Memory Management

Memory Management#

CAUTION: This section is not for the faint of heart, it’s not required for the course, but provides information toward optimising code, FEEL FREE TO SKIP IT

NumPy arrays are generally contiguous, meaning they are stored in memory in a single block, e.g., the array:

import numpy as np

test_array = np.random.rand(3, 3)

test_array
array([[0.02341688, 0.71647735, 0.79925591],
       [0.62802362, 0.86511259, 0.28272151],
       [0.62962487, 0.18796037, 0.39864759]])

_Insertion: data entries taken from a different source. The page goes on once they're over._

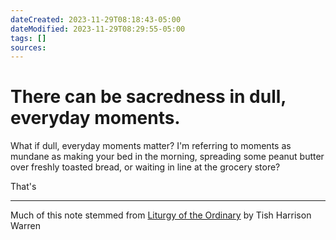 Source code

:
 ```yaml
---
dateCreated: 2023-11-29T08:18:43-05:00
dateModified: 2023-11-29T08:29:55-05:00
tags: []
sources: 
---
```

# There can be sacredness in dull, everyday moments.
What if dull, everyday moments matter? I'm referring to moments as mundane as making your bed in the morning, spreading some peanut butter over freshly toasted bread, or waiting in line at the grocery store?

That's 


------------

Much of this note stemmed from [Liturgy of the Ordinary](https://tishharrisonwarren.com/liturgy-of-the-ordinary) by Tish Harrison Warren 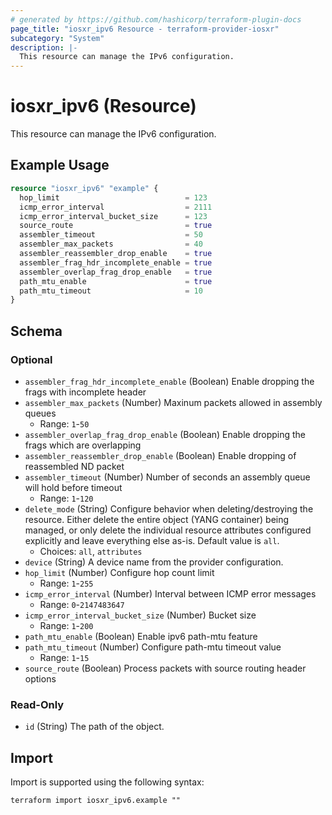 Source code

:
 ```yaml
---
# generated by https://github.com/hashicorp/terraform-plugin-docs
page_title: "iosxr_ipv6 Resource - terraform-provider-iosxr"
subcategory: "System"
description: |-
  This resource can manage the IPv6 configuration.
---
```


# iosxr_ipv6 (Resource)

This resource can manage the IPv6 configuration.

## Example Usage

```terraform
resource "iosxr_ipv6" "example" {
  hop_limit                            = 123
  icmp_error_interval                  = 2111
  icmp_error_interval_bucket_size      = 123
  source_route                         = true
  assembler_timeout                    = 50
  assembler_max_packets                = 40
  assembler_reassembler_drop_enable    = true
  assembler_frag_hdr_incomplete_enable = true
  assembler_overlap_frag_drop_enable   = true
  path_mtu_enable                      = true
  path_mtu_timeout                     = 10
}
```

<!-- schema generated by tfplugindocs -->
## Schema

### Optional

- `assembler_frag_hdr_incomplete_enable` (Boolean) Enable dropping the frags with incomplete header
- `assembler_max_packets` (Number) Maxinum packets allowed in assembly queues
  - Range: `1`-`50`
- `assembler_overlap_frag_drop_enable` (Boolean) Enable dropping the frags which are overlapping
- `assembler_reassembler_drop_enable` (Boolean) Enable dropping of reassembled ND packet
- `assembler_timeout` (Number) Number of seconds an assembly queue will hold before timeout
  - Range: `1`-`120`
- `delete_mode` (String) Configure behavior when deleting/destroying the resource. Either delete the entire object (YANG container) being managed, or only delete the individual resource attributes configured explicitly and leave everything else as-is. Default value is `all`.
  - Choices: `all`, `attributes`
- `device` (String) A device name from the provider configuration.
- `hop_limit` (Number) Configure hop count limit
  - Range: `1`-`255`
- `icmp_error_interval` (Number) Interval between ICMP error messages
  - Range: `0`-`2147483647`
- `icmp_error_interval_bucket_size` (Number) Bucket size
  - Range: `1`-`200`
- `path_mtu_enable` (Boolean) Enable ipv6 path-mtu feature
- `path_mtu_timeout` (Number) Configure path-mtu timeout value
  - Range: `1`-`15`
- `source_route` (Boolean) Process packets with source routing header options

### Read-Only

- `id` (String) The path of the object.

## Import

Import is supported using the following syntax:

```shell
terraform import iosxr_ipv6.example ""
```
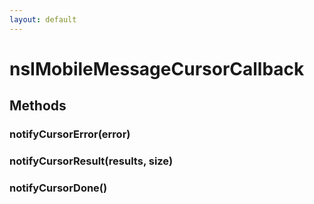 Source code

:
 ```yaml
---
layout: default
---
```


# nsIMobileMessageCursorCallback #

## Methods ##

### notifyCursorError(error) ###

### notifyCursorResult(results, size) ###

### notifyCursorDone() ###
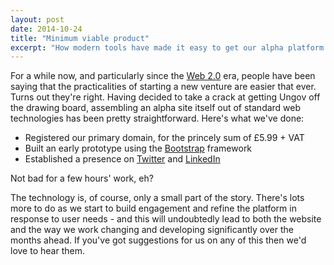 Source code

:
 ```yaml
---
layout: post
date: 2014-10-24
title: "Minimum viable product"
excerpt: "How modern tools have made it easy to get our alpha platform online."
---
```


For a while now, and particularly since the <a href="http://en.wikipedia.org/wiki/Web_2.0">Web 2.0</a> era, people have been saying that the practicalities of starting a new venture are easier that ever. Turns out they're right. Having decided to take a crack at getting Ungov off the drawing board, assembling an alpha site itself out of standard web technologies has been pretty straightforward. Here's what we've done:

- Registered our primary domain, for the princely sum of £5.99 + VAT
- Built an early prototype using the [Bootstrap](http://getbootstrap.com) framework
- Established a presence on [Twitter](https://twitter.com/ungov.uk) and [LinkedIn](https://www.linkedin.com/company/5307779)

Not bad for a few hours' work, eh?

The technology is, of course, only a small part of the story. There's lots more to do as we start to build engagement and refine the platform in response to user needs - and this will undoubtedly lead to both the website and the way we work changing and developing significantly over the months ahead. If you've got suggestions for us on any of this then we'd love to hear them.
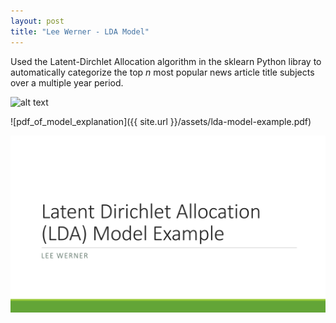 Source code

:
 ```yaml
---
layout: post
title: "Lee Werner - LDA Model"
---
```


Used the Latent-Dirchlet Allocation algorithm in the sklearn Python libray to automatically categorize the top _n_ most popular
news article title subjects over a multiple year period.

![alt text](https://placekitten.com/300/300 "Text Title")

![pdf_of_model_explanation]({{ site.url }}/assets/lda-model-example.pdf)

<a href="/assets/lda-model-example.pdf" class="image fit"><img src="assets/lda-model-example.pdf" alt="stuff"></a>

<!-- date: 2019-08-17 
{:height="90%" width="90%"} -->
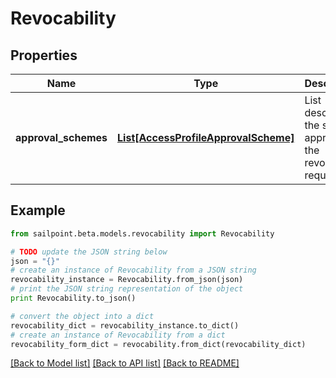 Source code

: # Revocability


## Properties
Name | Type | Description | Notes
------------ | ------------- | ------------- | -------------
**approval_schemes** | [**List[AccessProfileApprovalScheme]**](AccessProfileApprovalScheme.md) | List describing the steps in approving the revocation request | [optional] 

## Example

```python
from sailpoint.beta.models.revocability import Revocability

# TODO update the JSON string below
json = "{}"
# create an instance of Revocability from a JSON string
revocability_instance = Revocability.from_json(json)
# print the JSON string representation of the object
print Revocability.to_json()

# convert the object into a dict
revocability_dict = revocability_instance.to_dict()
# create an instance of Revocability from a dict
revocability_form_dict = revocability.from_dict(revocability_dict)
```
[[Back to Model list]](../README.md#documentation-for-models) [[Back to API list]](../README.md#documentation-for-api-endpoints) [[Back to README]](../README.md)


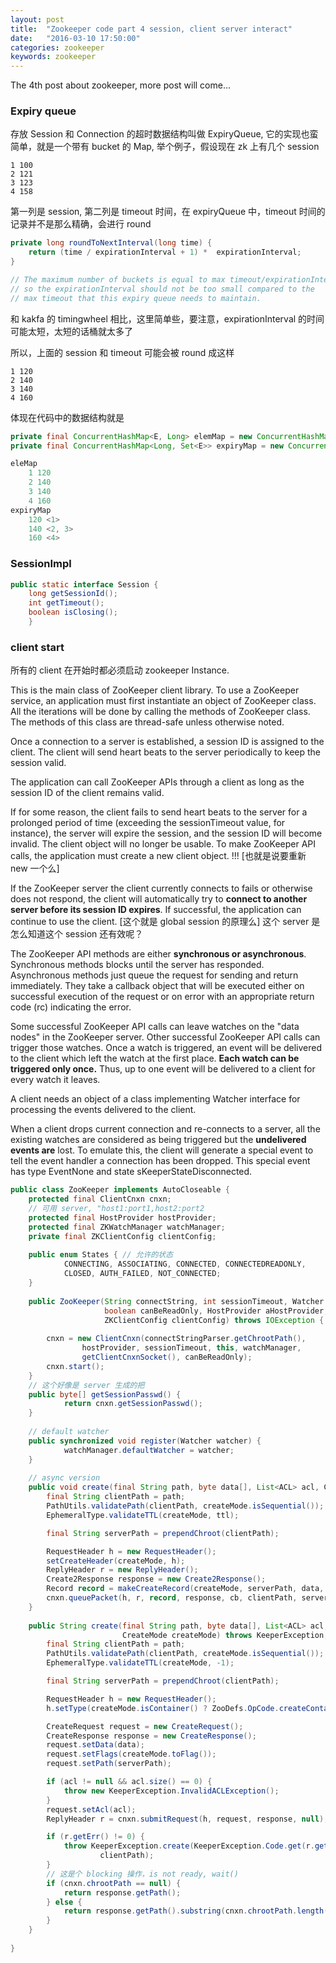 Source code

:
 ```yaml
---
layout: post
title:  "Zookeeper code part 4 session, client server interact"
date:   "2016-03-10 17:50:00"
categories: zookeeper
keywords: zookeeper
---
```


The 4th post about zookeeper, more post will come...

### Expiry queue

存放 Session 和 Connection 的超时数据结构叫做 ExpiryQueue, 它的实现也蛮简单，就是一个带有 bucket 的 Map, 举个例子，假设现在 zk 上有几个 session

```
1 100
2 121
3 123
4 158
```

第一列是 session, 第二列是 timeout 时间，在 expiryQueue 中，timeout 时间的记录并不是那么精确，会进行 round

```java
private long roundToNextInterval(long time) {
    return (time / expirationInterval + 1) *  expirationInterval;
}

// The maximum number of buckets is equal to max timeout/expirationInterval,
// so the expirationInterval should not be too small compared to the
// max timeout that this expiry queue needs to maintain.
```

和 kakfa 的 timingwheel 相比，这里简单些，要注意，expirationInterval 的时间可能太短，太短的话桶就太多了

所以，上面的 session 和 timeout 可能会被 round 成这样

```
1 120
2 140
3 140
4 160
```

体现在代码中的数据结构就是

```java
private final ConcurrentHashMap<E, Long> elemMap = new ConcurrentHashMap<E, Long>();
private final ConcurrentHashMap<Long, Set<E>> expiryMap = new ConcurrentHashMap<Long, Set<E>>();

eleMap
    1 120
    2 140
    3 140
    4 160
expiryMap
    120 <1>
    140 <2, 3>
    160 <4>    
```

### SessionImpl

```java
public static interface Session {
    long getSessionId();
    int getTimeout();
    boolean isClosing();
    }
```


### client start 

所有的 client 在开始时都必须启动 zookeeper Instance.

This is the main class of ZooKeeper client library. To use a ZooKeeper
  service, an application must first instantiate an object of ZooKeeper class.
 All the iterations will be done by calling the methods of ZooKeeper class.
 The methods of this class are thread-safe unless otherwise noted.
 
Once a connection to a server is established, a session ID is assigned to the
client. The client will send heart beats to the server periodically to keep
the session valid.

The application can call ZooKeeper APIs through a client as long as the
session ID of the client remains valid.

If for some reason, the client fails to send heart beats to the server for a
 prolonged period of time (exceeding the sessionTimeout value, for instance),
 the server will expire the session, and the session ID will become invalid.
 The client object will no longer be usable. To make ZooKeeper API calls, the
 application must create a new client object.  !!! [也就是说要重新 new 一个么]

 If the ZooKeeper server the client currently connects to fails or otherwise
 does not respond, the client will automatically try to **connect to another
 server before its session ID expires**. If successful, the application can
 continue to use the client. [这个就是 global session 的原理么]
 这个 server 是怎么知道这个 session 还有效呢？

 The ZooKeeper API methods are either **synchronous or asynchronous**. Synchronous
 methods blocks until the server has responded. Asynchronous methods just queue
 the request for sending and return immediately. They take a callback object that
 will be executed either on successful execution of the request or on error with
 an appropriate return code (rc) indicating the error.
 
 Some successful ZooKeeper API calls can leave watches on the "data nodes" in
 the ZooKeeper server. Other successful ZooKeeper API calls can trigger those
 watches. Once a watch is triggered, an event will be delivered to the client
 which left the watch at the first place. **Each watch can be triggered only
 once.** Thus, up to one event will be delivered to a client for every watch it
 leaves.

 A client needs an object of a class implementing Watcher interface for
 processing the events delivered to the client.

 When a client drops current connection and re-connects to a server, all the
 existing watches are considered as being triggered but the **undelivered events
 are** lost. To emulate this, the client will generate a special event to tell
 the event handler a connection has been dropped. This special event has type
 EventNone and state sKeeperStateDisconnected.

```java
public class ZooKeeper implements AutoCloseable {
    protected final ClientCnxn cnxn;
    // 可用 server, "host1:port1,host2:port2
    protected final HostProvider hostProvider;
    protected final ZKWatchManager watchManager;
    private final ZKClientConfig clientConfig;
    
    public enum States { // 允许的状态
            CONNECTING, ASSOCIATING, CONNECTED, CONNECTEDREADONLY,
            CLOSED, AUTH_FAILED, NOT_CONNECTED;
    }
    
    public ZooKeeper(String connectString, int sessionTimeout, Watcher watcher,
                     boolean canBeReadOnly, HostProvider aHostProvider,
                     ZKClientConfig clientConfig) throws IOException {
        
        cnxn = new ClientCnxn(connectStringParser.getChrootPath(),
                hostProvider, sessionTimeout, this, watchManager,
                getClientCnxnSocket(), canBeReadOnly);
        cnxn.start();    
    }    
    // 这个好像是 server 生成的把
    public byte[] getSessionPasswd() {
            return cnxn.getSessionPasswd();
    }
    
    // default watcher
    public synchronized void register(Watcher watcher) {
            watchManager.defaultWatcher = watcher;
    }
    
    // async version
    public void create(final String path, byte data[], List<ACL> acl, CreateMode createMode, Create2Callback cb, Object ctx, long ttl) {
        final String clientPath = path;
        PathUtils.validatePath(clientPath, createMode.isSequential());
        EphemeralType.validateTTL(createMode, ttl);

        final String serverPath = prependChroot(clientPath);

        RequestHeader h = new RequestHeader();
        setCreateHeader(createMode, h);
        ReplyHeader r = new ReplyHeader();
        Create2Response response = new Create2Response();
        Record record = makeCreateRecord(createMode, serverPath, data, acl, ttl);
        cnxn.queuePacket(h, r, record, response, cb, clientPath, serverPath, ctx, null);
    }    
    
    public String create(final String path, byte data[], List<ACL> acl,
                         CreateMode createMode) throws KeeperException, InterruptedException {
        final String clientPath = path;
        PathUtils.validatePath(clientPath, createMode.isSequential());
        EphemeralType.validateTTL(createMode, -1);

        final String serverPath = prependChroot(clientPath);

        RequestHeader h = new RequestHeader();
        h.setType(createMode.isContainer() ? ZooDefs.OpCode.createContainer : ZooDefs.OpCode.create);

        CreateRequest request = new CreateRequest();
        CreateResponse response = new CreateResponse();
        request.setData(data);
        request.setFlags(createMode.toFlag());
        request.setPath(serverPath);

        if (acl != null && acl.size() == 0) {
            throw new KeeperException.InvalidACLException();
        }
        request.setAcl(acl);
        ReplyHeader r = cnxn.submitRequest(h, request, response, null);

        if (r.getErr() != 0) {
            throw KeeperException.create(KeeperException.Code.get(r.getErr()),
                    clientPath);
        }
        // 这是个 blocking 操作，is not ready, wait()
        if (cnxn.chrootPath == null) {
            return response.getPath();
        } else {
            return response.getPath().substring(cnxn.chrootPath.length());
        }
    }
    
}
```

Is stored in 9 blocks of memory that are next to each other, the dtype of the array is np.float64, this means that each element uses 64 bits or 8 bytes of memory (1 byte = 8 bits):

print(f"Data type of array: {test_array.dtype}")
print(f"Each element of the array uses {test_array.itemsize} bytes")
Data type of array: float64
Each element of the array uses 8 bytes

So to perform any task to the NumPy array, behind the scenes the “strides” are being used:

test_array.strides
(24, 8)

The latter number shows the step size for each element, the former shows the step size for each row, i.e., Our 3x3 array, is stored in memory as a 1x9 array, each element uses 8 bytes, when we move 3 elements across the data represents a new row (3x8 = 24 bytes).

We can alter the strides to do all sorts of magic, but we can also break things pretty terribly. The main takeaway from this exercise is that it’s more efficient to process things row by row, rather than column by column.

This is known as C-type contiguous arrays (taken from the C programming language).